In this case I strongly doubt that people at Eli Lilly “failed to claim the contribution to the art”. They originally claimed any antifolate with vitamin B12, which is even more than pemetrexed, and this was highly speculative in view of the content of the application.
The example chosen by the UKSC to bring in the theory of equivalents was for me the worst possible example if it was to overcome the blunder of the earlier Improver decision.
Another national jurisdiction which is quite “forgiving” is the German Federal Court (BGH), especially when it comes to added subject-matter, see BGH X ZR 161/12 (wound treatment device) or BGH X ZR 16/18 (assembly kit) recently commented in EPLAW:
http://eplaw.org/wp-content/uploads/2020/08/DE-Bausatz-summary-EN.pdf
The BGH claims to follow the case law of the boards of appeal of the EPO, but one can emit reasonable doubts about the correctness of this statement.

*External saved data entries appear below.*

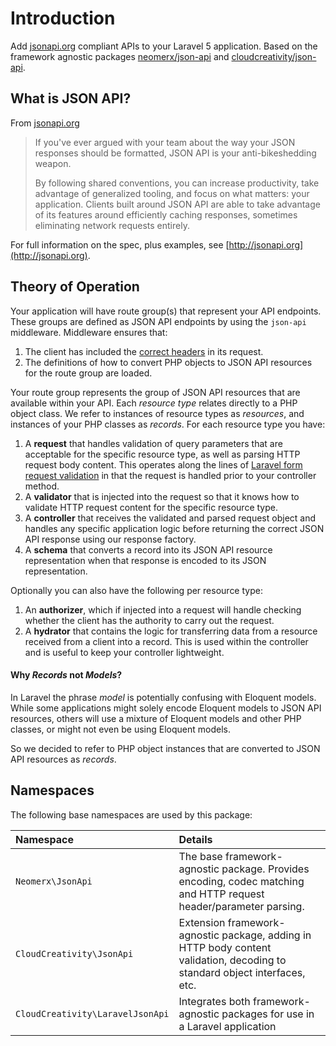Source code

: # Introduction

Add [jsonapi.org](http://jsonapi.org) compliant APIs to your Laravel 5 application.
Based on the framework agnostic packages [neomerx/json-api](https://github.com/neomerx/json-api) and
[cloudcreativity/json-api](https://github.com/cloudcreativity/json-api).

## What is JSON API?

From [jsonapi.org](http://jsonapi.org)

> If you've ever argued with your team about the way your JSON responses should be formatted, JSON API is your anti-bikeshedding weapon.
>
> By following shared conventions, you can increase productivity, take advantage of generalized tooling, and focus on what matters: your application. Clients built around JSON API are able to take advantage of its features around efficiently caching responses, sometimes eliminating network requests entirely.

For full information on the spec, plus examples, see [http://jsonapi.org](http://jsonapi.org).

## Theory of Operation

Your application will have route group(s) that represent your API endpoints. These groups are defined as JSON API
endpoints by using the `json-api` middleware. Middleware ensures that:

1. The client has included the [correct headers](http://jsonapi.org/format/#content-negotiation-clients) in its request.
2. The definitions of how to convert PHP objects to JSON API resources for the route group are loaded.

Your route group represents the group of JSON API resources that are available within your API. Each *resource type*
relates directly to a PHP object class. We refer to instances of resource types as *resources*, and instances of
your PHP classes as *records*. For each resource type you have:

1. A **request** that handles validation of query parameters that are acceptable for the specific
resource type, as well as parsing HTTP request body content. This operates along the lines of
[Laravel form request validation](https://laravel.com/docs/5.2/validation#form-request-validation) in that the
request is handled prior to your controller method.
2. A **validator** that is injected into the request so that it knows how to validate HTTP request content for the
specific resource type.
3. A **controller** that receives the validated and parsed request object and handles any specific application logic
before returning the correct JSON API response using our response factory.
4. A **schema** that converts a record into its JSON API resource representation when that response is encoded to its
JSON representation.

Optionally you can also have the following per resource type:

1. An **authorizer**, which if injected into a request will handle checking whether the client has the authority to
carry out the request.
2. A **hydrator** that contains the logic for transferring data from a resource received from a client into a record.
This is used within the controller and is useful to keep your controller lightweight.

#### Why *Records* not *Models*?

In Laravel the phrase *model* is potentially confusing with Eloquent models. While some applications might solely
encode Eloquent models to JSON API resources, others will use a mixture of Eloquent models and other PHP classes, or
might not even be using Eloquent models.

So we decided to refer to PHP object instances that are converted to JSON API resources as *records*.

## Namespaces

The following base namespaces are used by this package:

| Namespace | Details |
| :-- | :-- |
| `Neomerx\JsonApi` | The base framework-agnostic package. Provides encoding, codec matching and HTTP request header/parameter parsing. |
| `CloudCreativity\JsonApi` | Extension framework-agnostic package, adding in HTTP body content validation, decoding to standard object interfaces, etc. |
| `CloudCreativity\LaravelJsonApi` | Integrates both framework-agnostic packages for use in a Laravel application |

It was good to see that one national court, the District Court of The Hague, not to be forgiving in view of the attitude of the then applicant.
In German there is say: as one calls into the forest, it echoes back. At least in front of the District Court of The Hague, Eli Lilly got the echo it deserves. I wish more jurisdictions would have adopted the same attitude.
If I remembered well, you put forward that the UKSC would make it very difficult to draft a reasonable FTO advice. You were right at the time. Forgiveness stops were legal uncertainty starts.
Thanks, Attentive. Yes, indeed, I did suggest that the UK decision would reduce the level of confidence in FTO opinions. So it has proved, and worse than I imagined. I had thought this DoE precedent would be an outlier but it seems it is now “the new normal” in the UK. Regrettable, as you say.
You write that:
“It tried to obtain a claim for pemetrexed in general”
Can you enlarge on that, please. You mean, after filing, i suppose. I ask because I have been supposing that, in the PCT as filed, there was simply no claim directed to “pemetrexed in general”, nor in the description any “statement of invention” couched at this level of generality.
As to “commensurate” you and I differ. For me, the degree of generalisation (from the worked Example of the Na salt of pemetrexed) represented by a claim to “pemetrexed + B12” is modest, plausible and commensurate with the contribution to the art.
Conversely, a claim to “any antifolate + B12” strikes me too as overly broad, speculative and not plausible. (although I’m no chemist).
This drafting failure is what, for me, is what makes the case so egregious. If only Applicant had included in the PCT as filed some reasoning that the success with the Na salt of pemetrexed renders success with other salts of pemetrexed plausible, there would have been no need for any litigation and no embarrassing Supreme Court binding precedent on the DoE.